HOME TOWN--Sherwood Anderson--Alliance ($2.50).

Once upon a time Sherwood Anderson, manager of a paint factory in Elyria, Ohio, was dictating a letter to his secretary. Suddenly he said, "I am walking in the bed of a river," put on his hat, strode out of the paint factory, out of the town forever. He got an advertising job in Chicago, met Theodore Dreiser, Carl Sandburg, Ben Hecht, began writing stories himself. After two poor novels, Anderson brought out a remarkable sketch of small-town life, Winesburg, Ohio (1919).

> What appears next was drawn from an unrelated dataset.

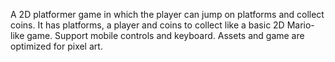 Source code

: A 2D platformer game in which the player can jump on platforms and collect coins.
It has platforms, a player and coins to collect like a basic 2D Mario-like game.
Support mobile controls and keyboard.
Assets and game are optimized for pixel art.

In those days small-town life was a popular literary theme, with two schools of approach. One stemmed from mellow Hoosier Poet James Whitcomb Riley, was ripest in the folksy novels of Hoosier Booth Tarkington. The other stemmed from the Spoon River Anthology by an Illinois lawyer and politician, Edgar Lee Masters. The ripest work of this school is Sherwood Anderson's. His meandering, mystical tales present the U. S. small town as a dimpling surface above dark fathoms of frustrated desires. He wrote of a typical female in Winesburg, Ohio: "At night she dreamed that he had bitten into her body and that his jaws were dripping." Of a typical male: "Tricked, by Gad, that's what I was, tricked by life and made a fool of."

This week appeared Home Town, Sherwood Anderson's latter-day reflections on his favorite theme. It is a book of essays, richly illustrated by Farm Security Administration photographs. Anderson now lives in Marion, Va. (pop.: 4,156), where until recently he blithely published two newspapers, one Republican, one Democratic. Home Town muses on 1) the small town amid the moving pageant of the seasons, the varied U. S. regions--corn country, cotton country, coal country; 2) the town boy lured by the city, the city man's wistful memory of his old home; 3) the interplay of life with life among people who know each other well. Something of the old Winesburg mystery glows through his gentle prose. But now the musings are less those of a rebel paint manufacturer, fed up with it all, than those of a small-town editor, himself jest folks.